Using the material that follows, output exactly the lines from the one containing "p \in h_i \\" through the one containing "We present two", with both ends kept.

---*---

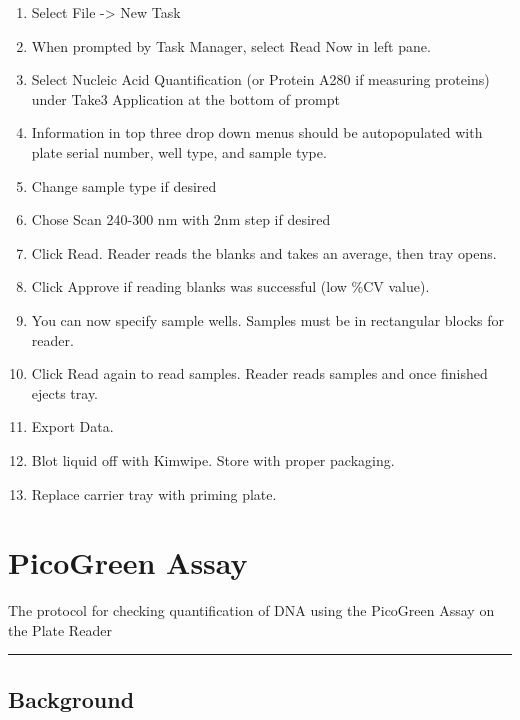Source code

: \documentclass[
  letterpaper,
  DIV=11,
  numbers=noendperiod]{scrreprt}
\begin{document}
\begin{enumerate}
\def\labelenumi{\arabic{enumi}.}
\item
  Select File -\textgreater{} New Task
\item
  When prompted by Task Manager, select Read Now in left pane.
\item
  Select Nucleic Acid Quantification (or Protein A280 if measuring
  proteins) under Take3 Application at the bottom of prompt
\item
  Information in top three drop down menus should be autopopulated with
  plate serial number, well type, and sample type.
\item
  Change sample type if desired
\item
  Chose Scan 240-300 nm with 2nm step if desired
\item
  Click Read. Reader reads the blanks and takes an average, then tray
  opens.
\item
  Click Approve if reading blanks was successful (low \%CV value).
\item
  You can now specify sample wells. Samples must be in rectangular
  blocks for reader.
\item
  Click Read again to read samples. Reader reads samples and once
  finished ejects tray.
\item
  Export Data.
\item
  Blot liquid off with Kimwipe. Store with proper packaging.
\item
  Replace carrier tray with priming plate.\\
\end{enumerate}

\hypertarget{picogreen-assay}{%
\chapter{PicoGreen Assay}\label{picogreen-assay}}

The protocol for checking quantification of DNA using the PicoGreen
Assay on the Plate Reader

\begin{center}\rule{0.5\linewidth}{0.5pt}\end{center}

\hypertarget{background-1}{%
\section*{\texorpdfstring{\textbf{Background}}{Background}}\label{background-1}}
\end{document}
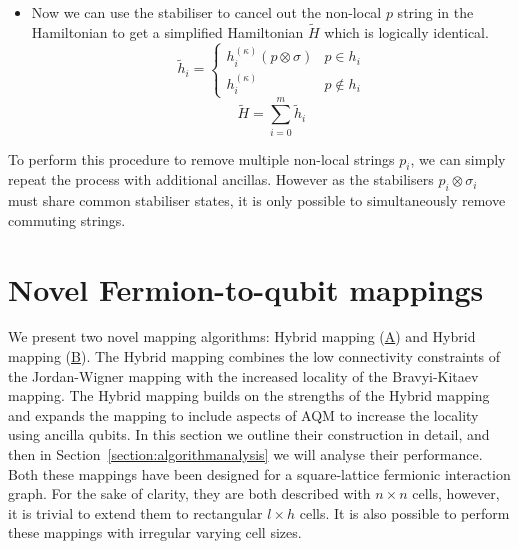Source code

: \documentclass[pdftex,pra,aps,twocolumn,twoside]{revtex4-2}
\theoremstyle{plain}
\theoremstyle{note}
\newcommand\+{{\footnotesize \raisebox{0.3ex}{+}}}
\begin{document}
\begin{itemize}
\begin{equation}
    \label{eq:equivalent_to_original_hamiltonian}
    H^{(\kappa)}\ket{\tilde \psi}_{SA} = V (H \otimes I) \ket{\psi}_S \ket{0}_A
\end{equation}
\item Now we can use the stabiliser to cancel out the non-local $p$ string in the Hamiltonian to get a simplified Hamiltonian $\tilde H$ which is logically identical.
\begin{equation}
   \tilde h_i = \begin{cases} h_i^{(\kappa)} (p \otimes \sigma)  &  p \in h_i \\ 
   h_i^{(\kappa)} & p \notin h_i \end{cases}
\end{equation}
\begin{equation}
    \tilde H = \sum_{i=0}^m \tilde h_i
\end{equation}
\end{itemize}
To perform this procedure to remove multiple non-local strings $p_i$, we can simply repeat the process with additional ancillas. However as the stabilisers $p_i \otimes \sigma_i$ must share common stabiliser states, it is only possible to simultaneously remove commuting strings. 

\section{Novel Fermion-to-qubit mappings}
We present two novel mapping algorithms: Hybrid mapping (\hyperref[section:Hybridmapping]{A}) and Hybrid\+ mapping (\hyperref[section:auxHybridmapping]{B}). The Hybrid mapping combines the low connectivity constraints of the Jordan-Wigner mapping with the increased locality of the Bravyi-Kitaev mapping. The Hybrid\+ mapping builds on the strengths of the Hybrid mapping and expands the mapping to include aspects of AQM \cite{steudtner2019quantum} to increase the locality using ancilla qubits.
In this section we outline their construction in detail, and then in Section~\ref{section:algorithmanalysis} we will analyse their performance. 
Both these mappings have been designed for a square-lattice fermionic interaction graph. For the sake of clarity, they are both described with $n \times n$ cells, however, it is trivial to extend them to rectangular $l \times h$ cells. It is also possible to perform these mappings with irregular varying cell sizes.
\end{document}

---*---

• [Your response]
   \tilde h_i = \begin{cases} h_i^{(\kappa)} (p \otimes \sigma)  &  p \in h_i \\ 
   h_i^{(\kappa)} & p \notin h_i \end{cases}
\end{equation}
\begin{equation}
    \tilde H = \sum_{i=0}^m \tilde h_i
\end{equation}
\end{itemize}
To perform this procedure to remove multiple non-local strings $p_i$, we can simply repeat the process with additional ancillas. However as the stabilisers $p_i \otimes \sigma_i$ must share common stabiliser states, it is only possible to simultaneously remove commuting strings. 

\section{Novel Fermion-to-qubit mappings}
We present two novel mapping algorithms: Hybrid mapping (\hyperref[section:Hybridmapping]{A}) and Hybrid\+ mapping (\hyperref[section:auxHybridmapping]{B}). The Hybrid mapping combines the low connectivity constraints of the Jordan-Wigner mapping with the increased locality of the Bravyi-Kitaev mapping. The Hybrid\+ mapping builds on the strengths of the Hybrid mapping and expands the mapping to include aspects of AQM \cite{steudtner2019quantum} to increase the locality using ancilla qubits.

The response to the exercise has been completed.